### Task to carry out
From the records below, copy out exactly the lines from the one containing "Testing is crucial" to the one containing "Tests, which cover", both included. Add nothing else.

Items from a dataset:
'''
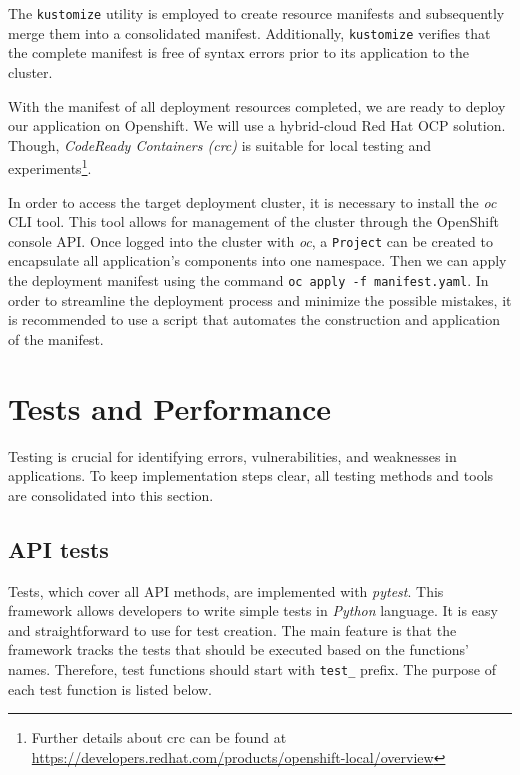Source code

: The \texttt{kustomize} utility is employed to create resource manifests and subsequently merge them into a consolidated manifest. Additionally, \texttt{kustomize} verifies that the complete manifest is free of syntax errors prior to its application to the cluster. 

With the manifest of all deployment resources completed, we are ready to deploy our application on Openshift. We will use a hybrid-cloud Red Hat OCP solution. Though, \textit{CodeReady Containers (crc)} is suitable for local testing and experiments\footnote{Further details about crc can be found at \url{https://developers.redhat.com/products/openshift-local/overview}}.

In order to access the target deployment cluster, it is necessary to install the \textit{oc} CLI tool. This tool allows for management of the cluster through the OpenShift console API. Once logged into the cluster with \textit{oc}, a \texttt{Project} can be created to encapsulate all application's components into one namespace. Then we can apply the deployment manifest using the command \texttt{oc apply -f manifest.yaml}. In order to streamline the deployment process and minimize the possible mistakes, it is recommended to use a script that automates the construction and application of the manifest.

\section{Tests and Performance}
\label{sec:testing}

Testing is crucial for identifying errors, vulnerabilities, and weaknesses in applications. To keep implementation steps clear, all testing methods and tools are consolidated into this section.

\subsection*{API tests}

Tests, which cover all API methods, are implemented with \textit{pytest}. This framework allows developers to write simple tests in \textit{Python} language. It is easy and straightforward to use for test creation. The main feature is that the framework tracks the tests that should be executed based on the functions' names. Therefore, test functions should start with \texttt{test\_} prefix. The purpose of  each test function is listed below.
'''
'''
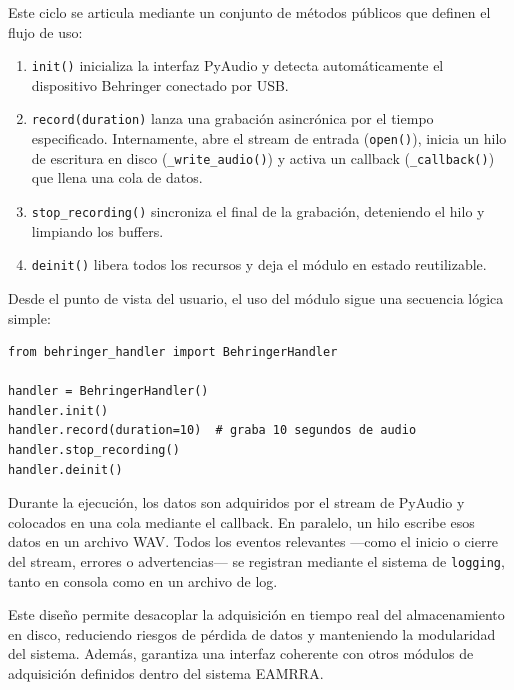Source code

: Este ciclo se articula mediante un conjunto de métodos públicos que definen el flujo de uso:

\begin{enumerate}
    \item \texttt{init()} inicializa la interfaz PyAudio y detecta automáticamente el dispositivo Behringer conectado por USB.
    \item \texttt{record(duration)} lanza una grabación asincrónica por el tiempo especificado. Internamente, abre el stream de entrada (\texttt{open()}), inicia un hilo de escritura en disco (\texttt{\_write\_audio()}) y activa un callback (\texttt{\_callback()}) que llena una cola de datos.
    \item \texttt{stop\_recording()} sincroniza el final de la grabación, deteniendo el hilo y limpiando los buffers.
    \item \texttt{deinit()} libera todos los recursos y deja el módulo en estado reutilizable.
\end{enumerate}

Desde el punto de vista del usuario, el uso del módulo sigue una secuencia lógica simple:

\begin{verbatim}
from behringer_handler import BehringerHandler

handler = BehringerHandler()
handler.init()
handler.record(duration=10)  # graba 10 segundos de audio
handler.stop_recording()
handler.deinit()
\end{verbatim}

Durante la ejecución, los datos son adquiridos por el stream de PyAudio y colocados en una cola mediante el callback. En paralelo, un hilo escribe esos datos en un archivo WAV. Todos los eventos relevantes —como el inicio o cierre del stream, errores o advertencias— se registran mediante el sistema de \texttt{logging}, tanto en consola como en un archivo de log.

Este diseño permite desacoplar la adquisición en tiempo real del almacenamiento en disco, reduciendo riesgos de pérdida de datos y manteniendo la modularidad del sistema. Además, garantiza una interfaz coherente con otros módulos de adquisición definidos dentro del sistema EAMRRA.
'''
### Task answer
Testing is crucial for identifying errors, vulnerabilities, and weaknesses in applications. To keep implementation steps clear, all testing methods and tools are consolidated into this section.

\subsection*{API tests}

Tests, which cover all API methods, are implemented with \textit{pytest}. This framework allows developers to write simple tests in \textit{Python} language. It is easy and straightforward to use for test creation. The main feature is that the framework tracks the tests that should be executed based on the functions' names. Therefore, test functions should start with \texttt{test\_} prefix. The purpose of  each test function is listed below.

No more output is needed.